This 1984 patent filed by Shell Oil Company for an Arctic offshore drilling structure is part of a larger collection of documents assembled by the Smoke & Fumes project of the Center for International Environmental Law. The patent demonstrates Shell’s efforts to fortify its offshore platforms for extreme ice flow in the Alaska region. Based in part on Shell’s understanding of increased ice melt and changes in mass due to climate change, this patent shows how the company was preparing for its operations despite the known risks. Shell continued to develop Alaskan reserves extensively from the 1980’s until the mid-2000’s, hiring expert climatologists to help them more accurately predict changing season lengths and seasonal ice severity in areas for potential drilling.
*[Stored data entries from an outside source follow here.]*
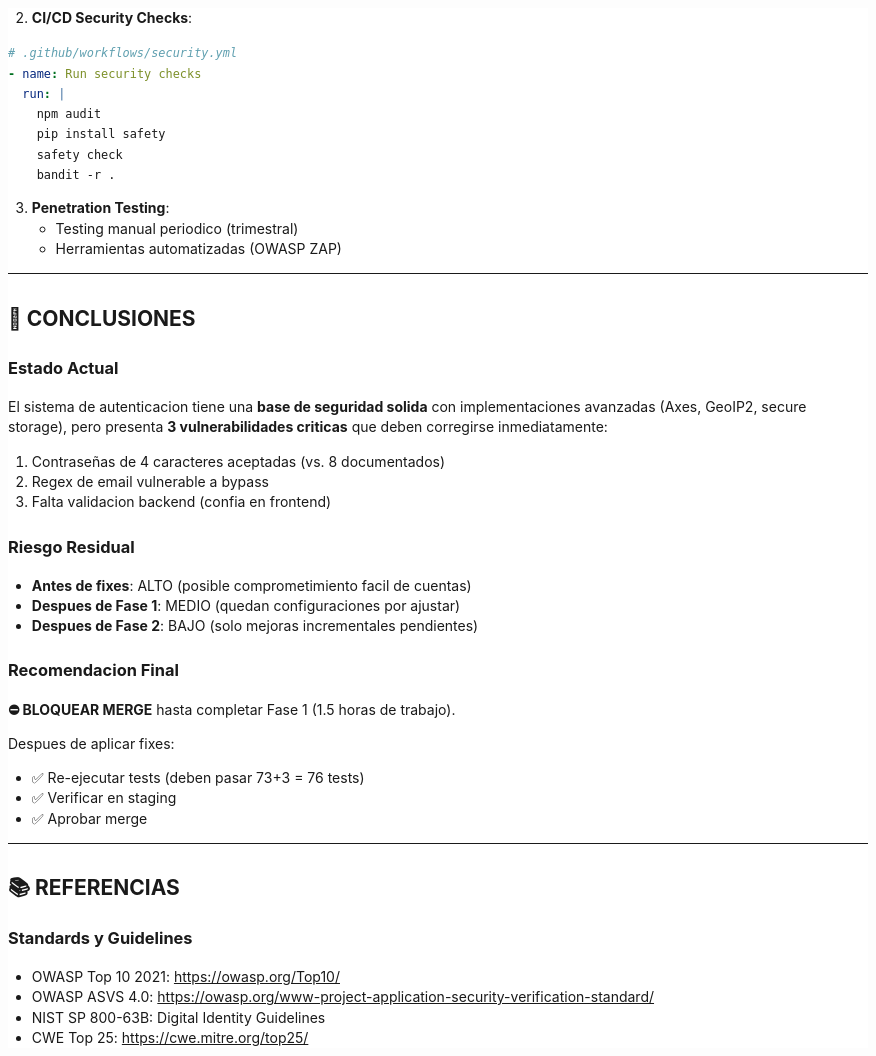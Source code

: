 2. **CI/CD Security Checks**:
```yaml
# .github/workflows/security.yml
- name: Run security checks
  run: |
    npm audit
    pip install safety
    safety check
    bandit -r .
```

3. **Penetration Testing**:
   - Testing manual periodico (trimestral)
   - Herramientas automatizadas (OWASP ZAP)

---

## 📝 CONCLUSIONES

### Estado Actual

El sistema de autenticacion tiene una **base de seguridad solida** con implementaciones avanzadas (Axes, GeoIP2, secure storage), pero presenta **3 vulnerabilidades criticas** que deben corregirse inmediatamente:

1. Contraseñas de 4 caracteres aceptadas (vs. 8 documentados)
2. Regex de email vulnerable a bypass
3. Falta validacion backend (confia en frontend)

### Riesgo Residual

- **Antes de fixes**: ALTO (posible comprometimiento facil de cuentas)
- **Despues de Fase 1**: MEDIO (quedan configuraciones por ajustar)
- **Despues de Fase 2**: BAJO (solo mejoras incrementales pendientes)

### Recomendacion Final

**⛔ BLOQUEAR MERGE** hasta completar Fase 1 (1.5 horas de trabajo).

Despues de aplicar fixes:
- ✅ Re-ejecutar tests (deben pasar 73+3 = 76 tests)
- ✅ Verificar en staging
- ✅ Aprobar merge

---

## 📚 REFERENCIAS

### Standards y Guidelines

- OWASP Top 10 2021: https://owasp.org/Top10/
- OWASP ASVS 4.0: https://owasp.org/www-project-application-security-verification-standard/
- NIST SP 800-63B: Digital Identity Guidelines
- CWE Top 25: https://cwe.mitre.org/top25/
The patent specifies a design for “an offshore structure for use in drilling and producing wells in arctic regions,” particularly “for conducting operations in the shallow waters of the Beaufort Sea.” The structure was “designed to resist loads due to first year and multiyear ice sheets and ridges, rubble piles and dynamic impacts from storms accompanied by ice invasions.”
This patent complements a larger collection of Shell documents which show Shell to be strengthening their interests in the Alaska region and actively preparing for the anticipated effects of climate change, while obscuring such information from the public and engaging in an ongoing campaign of institutional denial.